In New Hampshire there are a number of special processes which are able to take place to finalize foreclosures. They allow for both the judicial and non-judicial process so both instruments for securing the underlying loan are allowed. These are the Mortgage and the Trust Deed. As the methods of foreclosure vary, so does the time they take to process, but this is anything from 60 day upwards, and much longer if the action is contested or goes to court.
Special methods for non-judicial foreclosures include Possession and Publication, Entry Under Process and Entry and Publication. And unfortunately these special methods can make this process difficult for lay-people to understand.
With Possession and Publication the lender processes a notice stating that from a specific date the property will be held for default. The notice is published according to the guidelines and the notice means the lender will be holding possession of the property for one year. Entry Under Process – entitles the lender to enter the property and maintain possession of it for one year. Entry and publication allows the lender peaceable entry to the property and the right to this entry for one year. If any of these special methods of foreclosure are used, the borrower has rights of redemption, and deficiency judgments are allowed.

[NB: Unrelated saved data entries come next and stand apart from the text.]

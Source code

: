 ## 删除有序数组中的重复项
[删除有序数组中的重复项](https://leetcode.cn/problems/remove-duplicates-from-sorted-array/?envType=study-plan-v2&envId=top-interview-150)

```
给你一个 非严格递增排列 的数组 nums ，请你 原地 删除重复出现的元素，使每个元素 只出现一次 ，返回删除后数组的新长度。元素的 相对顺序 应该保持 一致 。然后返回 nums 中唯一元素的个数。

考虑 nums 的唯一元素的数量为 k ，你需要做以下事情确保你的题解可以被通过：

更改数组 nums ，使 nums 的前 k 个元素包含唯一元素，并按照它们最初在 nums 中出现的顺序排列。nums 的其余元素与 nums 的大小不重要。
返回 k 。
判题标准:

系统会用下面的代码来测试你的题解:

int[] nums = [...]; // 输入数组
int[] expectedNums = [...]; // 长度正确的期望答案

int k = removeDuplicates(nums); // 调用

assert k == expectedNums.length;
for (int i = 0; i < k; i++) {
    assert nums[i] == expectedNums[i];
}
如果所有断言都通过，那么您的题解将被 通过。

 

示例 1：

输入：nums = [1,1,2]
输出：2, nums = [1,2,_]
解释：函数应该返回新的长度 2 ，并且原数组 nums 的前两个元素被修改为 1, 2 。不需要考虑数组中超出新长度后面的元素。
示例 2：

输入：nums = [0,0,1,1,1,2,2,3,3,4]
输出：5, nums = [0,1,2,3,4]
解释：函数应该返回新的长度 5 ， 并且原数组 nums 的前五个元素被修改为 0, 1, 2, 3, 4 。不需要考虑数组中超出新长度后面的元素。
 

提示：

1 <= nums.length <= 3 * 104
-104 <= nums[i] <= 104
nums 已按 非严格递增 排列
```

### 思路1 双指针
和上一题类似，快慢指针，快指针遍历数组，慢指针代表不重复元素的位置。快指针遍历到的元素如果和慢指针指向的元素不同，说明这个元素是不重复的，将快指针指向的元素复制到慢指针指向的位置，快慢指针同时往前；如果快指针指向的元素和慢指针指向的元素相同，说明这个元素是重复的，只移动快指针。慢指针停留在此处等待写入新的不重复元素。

The judicial process of foreclosure takes place in a very similar method to that of Strict Foreclosure in that the lender files a complaint against the borrower for court action. A decree of sale must be obtained from the courts, and the court generally allows the defaulter a certain period of time to cure the delinquent loan. If the borrower does not manage to bring the loan current in the time allowed to them, the property is ordered sold and anyone may bid at the auction, including the lender.